What to do
Please return only the lines from the one holding "autobild.de verwendet zur" through the one holding "i. Facebook", exactly as they appear in the records below, both ends included.

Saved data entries
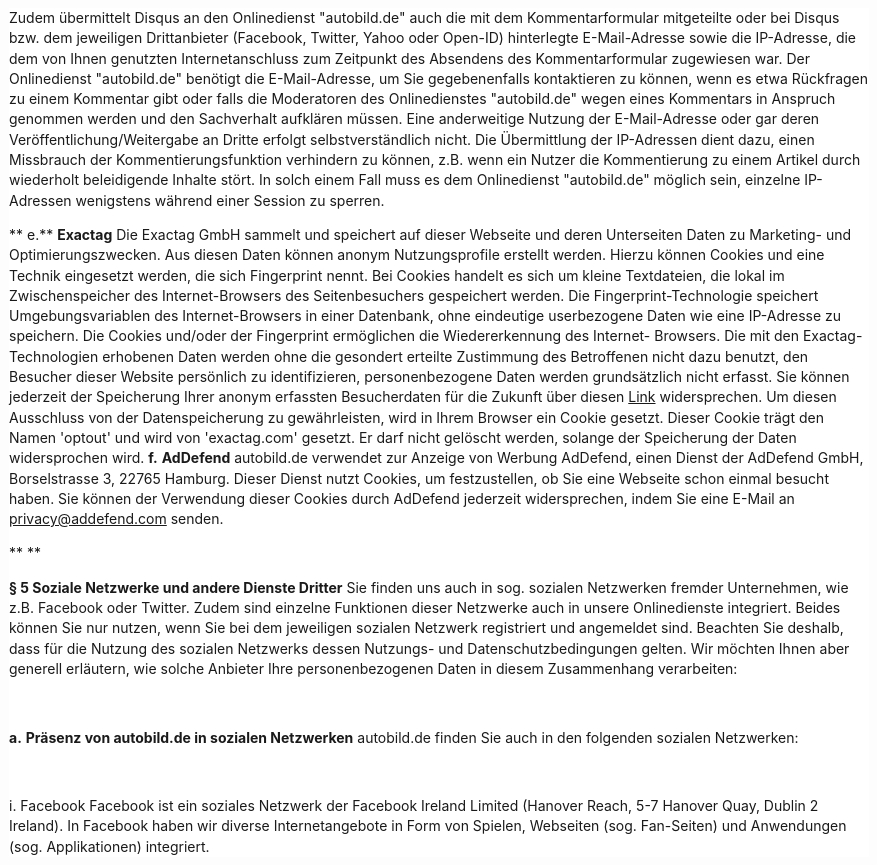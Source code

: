 Zudem übermittelt Disqus an den Onlinedienst "autobild.de" auch die mit dem Kommentarformular mitgeteilte oder bei Disqus bzw. dem jeweiligen Drittanbieter (Facebook, Twitter, Yahoo oder Open-ID) hinterlegte E-Mail-Adresse sowie die IP-Adresse, die dem von Ihnen genutzten Internetanschluss zum Zeitpunkt des Absendens des Kommentarformular zugewiesen war. Der Onlinedienst "autobild.de" benötigt die E-Mail-Adresse, um Sie gegebenenfalls kontaktieren zu können, wenn es etwa Rückfragen zu einem Kommentar gibt oder falls die Moderatoren des Onlinedienstes "autobild.de" wegen eines Kommentars in Anspruch genommen werden und den Sachverhalt aufklären müssen. Eine anderweitige Nutzung der E-Mail-Adresse oder gar deren Veröffentlichung/Weitergabe an Dritte erfolgt selbstverständlich nicht. Die Übermittlung der IP-Adressen dient dazu, einen Missbrauch der Kommentierungsfunktion verhindern zu können, z.B. wenn ein Nutzer die Kommentierung zu einem Artikel durch wiederholt beleidigende Inhalte stört. In solch einem Fall muss es dem Onlinedienst "autobild.de" möglich sein, einzelne IP-Adressen wenigstens während einer Session zu sperren.

**
e.** **Exactag**
Die Exactag GmbH sammelt und speichert auf dieser Webseite und deren Unterseiten Daten zu Marketing- und Optimierungszwecken. Aus diesen Daten können anonym Nutzungsprofile erstellt werden. Hierzu können Cookies und eine Technik eingesetzt werden, die sich Fingerprint nennt. Bei Cookies handelt es sich um kleine Textdateien, die lokal im Zwischenspeicher des Internet-Browsers des Seitenbesuchers gespeichert werden. Die Fingerprint-Technologie speichert Umgebungsvariablen des Internet-Browsers in einer Datenbank, ohne eindeutige userbezogene Daten wie eine IP-Adresse zu speichern. Die Cookies und/oder der Fingerprint ermöglichen die Wiedererkennung des Internet- Browsers. Die mit den Exactag-Technologien erhobenen Daten werden ohne die gesondert erteilte Zustimmung des Betroffenen nicht dazu benutzt, den Besucher dieser Website persönlich zu identifizieren, personenbezogene Daten werden grundsätzlich nicht erfasst.
Sie können jederzeit der Speicherung Ihrer anonym erfassten Besucherdaten für die Zukunft über diesen [Link](http://exactag.com/de/datenschutz.html "http://exactag.com/de/datenschutz.html") widersprechen. Um diesen Ausschluss von der Datenspeicherung zu gewährleisten, wird in Ihrem Browser ein Cookie gesetzt. Dieser Cookie trägt den Namen 'optout' und wird von 'exactag.com' gesetzt. Er darf nicht gelöscht werden, solange der Speicherung der Daten widersprochen wird.
**f.** **AdDefend**
autobild.de verwendet zur Anzeige von Werbung AdDefend, einen Dienst der AdDefend GmbH, Borselstrasse 3, 22765 Hamburg. Dieser Dienst nutzt Cookies, um festzustellen, ob Sie eine Webseite schon einmal besucht haben. Sie können der Verwendung dieser Cookies durch AdDefend jederzeit widersprechen, indem Sie eine E-Mail an [privacy@addefend.com](mailto: "mailto:") senden.  

**
**

**§ 5 Soziale Netzwerke und andere Dienste Dritter**
Sie finden uns auch in sog. sozialen Netzwerken fremder Unternehmen, wie z.B. Facebook oder Twitter. Zudem sind einzelne Funktionen dieser Netzwerke auch in unsere Onlinedienste integriert. Beides können Sie nur nutzen, wenn Sie bei dem jeweiligen sozialen Netzwerk registriert und angemeldet sind. Beachten Sie deshalb, dass für die Nutzung des sozialen Netzwerks dessen Nutzungs- und Datenschutzbedingungen gelten. Wir möchten Ihnen aber generell erläutern, wie solche Anbieter Ihre personenbezogenen Daten in diesem Zusammenhang verarbeiten:

 

**a.** **Präsenz von autobild.de in sozialen Netzwerken**
autobild.de finden Sie auch in den folgenden sozialen Netzwerken:

 

i. Facebook
Facebook ist ein soziales Netzwerk der Facebook Ireland Limited (Hanover Reach, 5-7 Hanover Quay, Dublin 2 Ireland). In Facebook haben wir diverse Internetangebote in Form von Spielen, Webseiten (sog. Fan-Seiten) und Anwendungen (sog. Applikationen) integriert.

Written response
autobild.de verwendet zur Anzeige von Werbung AdDefend, einen Dienst der AdDefend GmbH, Borselstrasse 3, 22765 Hamburg. Dieser Dienst nutzt Cookies, um festzustellen, ob Sie eine Webseite schon einmal besucht haben. Sie können der Verwendung dieser Cookies durch AdDefend jederzeit widersprechen, indem Sie eine E-Mail an [privacy@addefend.com](mailto: "mailto:") senden.  

**
**

**§ 5 Soziale Netzwerke und andere Dienste Dritter**
Sie finden uns auch in sog. sozialen Netzwerken fremder Unternehmen, wie z.B. Facebook oder Twitter. Zudem sind einzelne Funktionen dieser Netzwerke auch in unsere Onlinedienste integriert. Beides können Sie nur nutzen, wenn Sie bei dem jeweiligen sozialen Netzwerk registriert und angemeldet sind. Beachten Sie deshalb, dass für die Nutzung des sozialen Netzwerks dessen Nutzungs- und Datenschutzbedingungen gelten. Wir möchten Ihnen aber generell erläutern, wie solche Anbieter Ihre personenbezogenen Daten in diesem Zusammenhang verarbeiten:

 

**a.** **Präsenz von autobild.de in sozialen Netzwerken**
autobild.de finden Sie auch in den folgenden sozialen Netzwerken:

 

i. Facebook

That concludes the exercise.